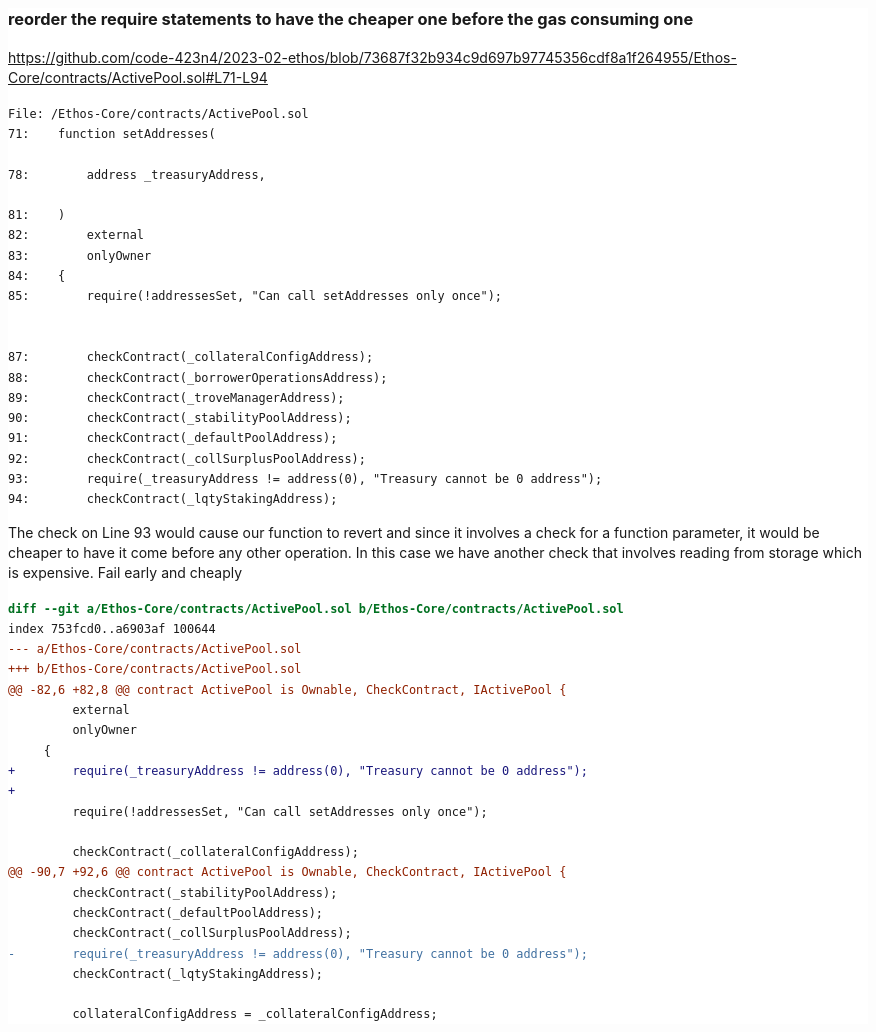 ### reorder the require statements to have the cheaper one before the gas consuming one
https://github.com/code-423n4/2023-02-ethos/blob/73687f32b934c9d697b97745356cdf8a1f264955/Ethos-Core/contracts/ActivePool.sol#L71-L94
```solidity
File: /Ethos-Core/contracts/ActivePool.sol
71:    function setAddresses(

78:        address _treasuryAddress,

81:    )
82:        external
83:        onlyOwner
84:    {
85:        require(!addressesSet, "Can call setAddresses only once");


87:        checkContract(_collateralConfigAddress);
88:        checkContract(_borrowerOperationsAddress);
89:        checkContract(_troveManagerAddress);
90:        checkContract(_stabilityPoolAddress);
91:        checkContract(_defaultPoolAddress);
92:        checkContract(_collSurplusPoolAddress);
93:        require(_treasuryAddress != address(0), "Treasury cannot be 0 address");
94:        checkContract(_lqtyStakingAddress);
```

The check on Line 93 would cause our function to revert and since it involves a check for a function parameter, it would be cheaper to have it come before any other operation. In this case we have another check that involves reading from storage which is expensive. Fail early and cheaply

```diff
diff --git a/Ethos-Core/contracts/ActivePool.sol b/Ethos-Core/contracts/ActivePool.sol
index 753fcd0..a6903af 100644
--- a/Ethos-Core/contracts/ActivePool.sol
+++ b/Ethos-Core/contracts/ActivePool.sol
@@ -82,6 +82,8 @@ contract ActivePool is Ownable, CheckContract, IActivePool {
         external
         onlyOwner
     {
+        require(_treasuryAddress != address(0), "Treasury cannot be 0 address");
+
         require(!addressesSet, "Can call setAddresses only once");

         checkContract(_collateralConfigAddress);
@@ -90,7 +92,6 @@ contract ActivePool is Ownable, CheckContract, IActivePool {
         checkContract(_stabilityPoolAddress);
         checkContract(_defaultPoolAddress);
         checkContract(_collSurplusPoolAddress);
-        require(_treasuryAddress != address(0), "Treasury cannot be 0 address");
         checkContract(_lqtyStakingAddress);

         collateralConfigAddress = _collateralConfigAddress;
```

— EXERCISE BRIEF —
Only lines containing the word "ActivePool" should appear in the answer, and every such line from the records above must be there.

— EXERCISE ANSWER —
https://github.com/code-423n4/2023-02-ethos/blob/73687f32b934c9d697b97745356cdf8a1f264955/Ethos-Core/contracts/ActivePool.sol#L71-L94
File: /Ethos-Core/contracts/ActivePool.sol
diff --git a/Ethos-Core/contracts/ActivePool.sol b/Ethos-Core/contracts/ActivePool.sol
--- a/Ethos-Core/contracts/ActivePool.sol
+++ b/Ethos-Core/contracts/ActivePool.sol
@@ -82,6 +82,8 @@ contract ActivePool is Ownable, CheckContract, IActivePool {
@@ -90,7 +92,6 @@ contract ActivePool is Ownable, CheckContract, IActivePool {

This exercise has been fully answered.